Automated cleaning and uncertainty attribution of archival bathymetry based on a priori knowledge
Hydrographic offices hold large valuable historic bathymetric data sets, many of which were collected using older generation survey systems that contain little or no metadata and/or uncertainty estimates. These bathymetric data sets generally contain large outlier (errant) data points to clean, yet standard practice does not include rigorous automated procedures for systematic cleaning of these historical data sets and their subsequent conversion into reusable data formats. In this paper, we propose an automated method for this task. We utilize statistically diverse threshold tests, including a robust least trimmed squared method, to clean the data. We use LOESS weighted regression residuals together with a Student-t distribution to attribute uncertainty for each retained sounding; the resulting uncertainty values compare favorably with native estimates of uncertainty from co-located data sets which we use to estimate a point-wise goodness-of-fit measure. Storing a cleansed validated data set augmented with uncertainty in a re-usable format provides the details of this analysis for subsequent users.
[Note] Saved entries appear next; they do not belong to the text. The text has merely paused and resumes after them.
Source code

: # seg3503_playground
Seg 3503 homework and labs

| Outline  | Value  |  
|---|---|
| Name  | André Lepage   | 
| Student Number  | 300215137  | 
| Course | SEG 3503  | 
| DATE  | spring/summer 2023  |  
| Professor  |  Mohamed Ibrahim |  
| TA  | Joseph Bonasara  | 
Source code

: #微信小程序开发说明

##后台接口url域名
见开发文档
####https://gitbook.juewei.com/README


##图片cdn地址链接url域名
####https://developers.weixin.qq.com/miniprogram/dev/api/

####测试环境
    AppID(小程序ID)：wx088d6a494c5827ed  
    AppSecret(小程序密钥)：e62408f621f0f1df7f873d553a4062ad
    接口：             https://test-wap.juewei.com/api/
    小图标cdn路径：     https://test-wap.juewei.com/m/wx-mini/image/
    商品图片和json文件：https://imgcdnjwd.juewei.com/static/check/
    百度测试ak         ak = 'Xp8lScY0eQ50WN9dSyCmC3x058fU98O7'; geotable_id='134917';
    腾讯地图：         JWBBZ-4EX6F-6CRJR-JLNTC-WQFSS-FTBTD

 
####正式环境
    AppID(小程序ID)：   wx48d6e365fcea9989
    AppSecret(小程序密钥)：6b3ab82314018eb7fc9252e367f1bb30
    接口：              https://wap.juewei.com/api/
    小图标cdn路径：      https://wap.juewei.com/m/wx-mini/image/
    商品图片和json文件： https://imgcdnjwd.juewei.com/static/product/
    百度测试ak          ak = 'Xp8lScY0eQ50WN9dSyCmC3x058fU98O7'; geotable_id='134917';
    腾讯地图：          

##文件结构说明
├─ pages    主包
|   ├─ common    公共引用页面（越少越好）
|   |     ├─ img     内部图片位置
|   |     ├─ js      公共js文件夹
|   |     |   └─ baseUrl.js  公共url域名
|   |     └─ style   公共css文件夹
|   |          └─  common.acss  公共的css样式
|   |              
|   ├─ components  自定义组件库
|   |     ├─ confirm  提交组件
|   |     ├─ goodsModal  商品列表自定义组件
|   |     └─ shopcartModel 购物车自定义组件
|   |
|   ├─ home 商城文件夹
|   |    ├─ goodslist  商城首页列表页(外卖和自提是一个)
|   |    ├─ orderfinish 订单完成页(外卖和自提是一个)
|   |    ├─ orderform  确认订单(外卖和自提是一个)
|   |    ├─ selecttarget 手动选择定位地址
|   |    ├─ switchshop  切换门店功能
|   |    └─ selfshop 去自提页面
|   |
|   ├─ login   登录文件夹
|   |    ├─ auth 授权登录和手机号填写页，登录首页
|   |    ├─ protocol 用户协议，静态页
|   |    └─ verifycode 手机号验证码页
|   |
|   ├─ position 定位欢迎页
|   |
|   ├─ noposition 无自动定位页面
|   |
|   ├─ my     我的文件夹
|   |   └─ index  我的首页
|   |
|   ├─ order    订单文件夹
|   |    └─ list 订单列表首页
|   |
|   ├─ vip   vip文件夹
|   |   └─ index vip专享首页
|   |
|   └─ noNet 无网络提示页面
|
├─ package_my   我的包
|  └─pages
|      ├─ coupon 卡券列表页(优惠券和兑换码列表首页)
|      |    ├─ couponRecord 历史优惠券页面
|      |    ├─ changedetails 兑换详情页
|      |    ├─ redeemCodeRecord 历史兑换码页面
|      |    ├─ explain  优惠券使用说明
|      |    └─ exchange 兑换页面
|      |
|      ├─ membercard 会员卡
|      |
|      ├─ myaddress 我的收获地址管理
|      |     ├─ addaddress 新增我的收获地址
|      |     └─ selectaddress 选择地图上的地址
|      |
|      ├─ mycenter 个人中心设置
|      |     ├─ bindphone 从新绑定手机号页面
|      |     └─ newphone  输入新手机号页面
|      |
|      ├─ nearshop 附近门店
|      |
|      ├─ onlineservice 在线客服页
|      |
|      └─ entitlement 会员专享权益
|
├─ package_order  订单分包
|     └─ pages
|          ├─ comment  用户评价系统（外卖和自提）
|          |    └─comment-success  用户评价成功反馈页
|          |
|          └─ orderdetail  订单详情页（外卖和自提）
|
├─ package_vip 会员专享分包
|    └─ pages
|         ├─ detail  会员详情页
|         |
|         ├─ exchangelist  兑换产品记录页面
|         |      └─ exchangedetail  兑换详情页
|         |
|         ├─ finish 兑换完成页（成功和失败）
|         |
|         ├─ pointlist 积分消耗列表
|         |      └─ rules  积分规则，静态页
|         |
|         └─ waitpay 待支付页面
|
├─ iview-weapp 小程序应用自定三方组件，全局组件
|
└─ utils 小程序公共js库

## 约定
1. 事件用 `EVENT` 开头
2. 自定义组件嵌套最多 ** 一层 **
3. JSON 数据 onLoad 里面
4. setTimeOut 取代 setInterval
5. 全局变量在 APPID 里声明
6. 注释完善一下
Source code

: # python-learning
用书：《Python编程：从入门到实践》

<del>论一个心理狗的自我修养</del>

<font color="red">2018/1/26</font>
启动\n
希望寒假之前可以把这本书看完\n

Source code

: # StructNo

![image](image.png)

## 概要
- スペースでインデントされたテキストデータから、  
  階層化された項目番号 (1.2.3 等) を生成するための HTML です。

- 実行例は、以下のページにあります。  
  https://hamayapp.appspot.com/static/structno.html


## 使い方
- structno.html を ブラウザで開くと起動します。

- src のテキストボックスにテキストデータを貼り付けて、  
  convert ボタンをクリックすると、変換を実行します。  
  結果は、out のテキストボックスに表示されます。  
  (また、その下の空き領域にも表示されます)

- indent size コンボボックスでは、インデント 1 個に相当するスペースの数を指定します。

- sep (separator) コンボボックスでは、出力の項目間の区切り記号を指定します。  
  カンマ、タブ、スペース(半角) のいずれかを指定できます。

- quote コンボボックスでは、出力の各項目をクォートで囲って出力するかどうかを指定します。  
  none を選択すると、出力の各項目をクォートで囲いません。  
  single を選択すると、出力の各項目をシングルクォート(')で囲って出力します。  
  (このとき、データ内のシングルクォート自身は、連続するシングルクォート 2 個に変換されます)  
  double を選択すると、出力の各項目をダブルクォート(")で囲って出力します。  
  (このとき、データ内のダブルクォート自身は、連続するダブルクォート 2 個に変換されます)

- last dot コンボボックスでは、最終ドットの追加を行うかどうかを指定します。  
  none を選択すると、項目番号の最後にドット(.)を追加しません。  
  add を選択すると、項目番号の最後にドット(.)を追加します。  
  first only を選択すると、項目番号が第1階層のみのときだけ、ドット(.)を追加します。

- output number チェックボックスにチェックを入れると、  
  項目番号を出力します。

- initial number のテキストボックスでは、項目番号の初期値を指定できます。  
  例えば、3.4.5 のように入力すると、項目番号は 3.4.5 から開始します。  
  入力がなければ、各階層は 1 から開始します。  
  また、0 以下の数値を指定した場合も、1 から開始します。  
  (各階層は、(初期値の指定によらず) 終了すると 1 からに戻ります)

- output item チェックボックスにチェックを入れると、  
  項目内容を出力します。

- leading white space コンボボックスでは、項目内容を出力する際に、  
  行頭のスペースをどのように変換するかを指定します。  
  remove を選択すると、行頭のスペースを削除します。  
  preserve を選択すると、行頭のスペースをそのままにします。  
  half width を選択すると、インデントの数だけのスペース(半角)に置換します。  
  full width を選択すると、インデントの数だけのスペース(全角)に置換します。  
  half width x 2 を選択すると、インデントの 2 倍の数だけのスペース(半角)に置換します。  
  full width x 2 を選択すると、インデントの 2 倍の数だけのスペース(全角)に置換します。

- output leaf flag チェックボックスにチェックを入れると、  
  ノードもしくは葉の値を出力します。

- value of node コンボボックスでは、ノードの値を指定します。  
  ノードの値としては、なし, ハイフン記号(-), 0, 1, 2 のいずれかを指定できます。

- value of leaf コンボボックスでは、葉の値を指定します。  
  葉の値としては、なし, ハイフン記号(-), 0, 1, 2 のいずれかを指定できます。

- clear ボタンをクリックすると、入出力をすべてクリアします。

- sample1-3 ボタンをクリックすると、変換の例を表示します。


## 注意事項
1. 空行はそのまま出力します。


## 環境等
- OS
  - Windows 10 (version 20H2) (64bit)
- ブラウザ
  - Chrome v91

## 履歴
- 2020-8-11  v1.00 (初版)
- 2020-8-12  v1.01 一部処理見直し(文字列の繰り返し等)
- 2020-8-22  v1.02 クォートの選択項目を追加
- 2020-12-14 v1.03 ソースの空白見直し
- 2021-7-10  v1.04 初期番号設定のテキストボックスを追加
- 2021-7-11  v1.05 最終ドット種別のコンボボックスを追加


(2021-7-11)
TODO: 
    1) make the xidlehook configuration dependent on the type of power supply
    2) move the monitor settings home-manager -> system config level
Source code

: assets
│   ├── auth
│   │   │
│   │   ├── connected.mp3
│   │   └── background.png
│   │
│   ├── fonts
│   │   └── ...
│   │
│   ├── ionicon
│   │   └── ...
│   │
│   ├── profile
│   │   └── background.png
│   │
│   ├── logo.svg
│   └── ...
Our test results indicate that the method significantly improves the quality of the data set while concurrently providing confidence interval estimates and point-wise goodness-of-fit estimates as referenced to current hydrographic practices.
KeywordsHydrography Bathymetry Historical data Data cleaning
We would like to thank the Office of Naval Research for sponsoring this research under the Worldwide High-Resolution Bathymetry project of the Naval Research Laboratory’s Base Program.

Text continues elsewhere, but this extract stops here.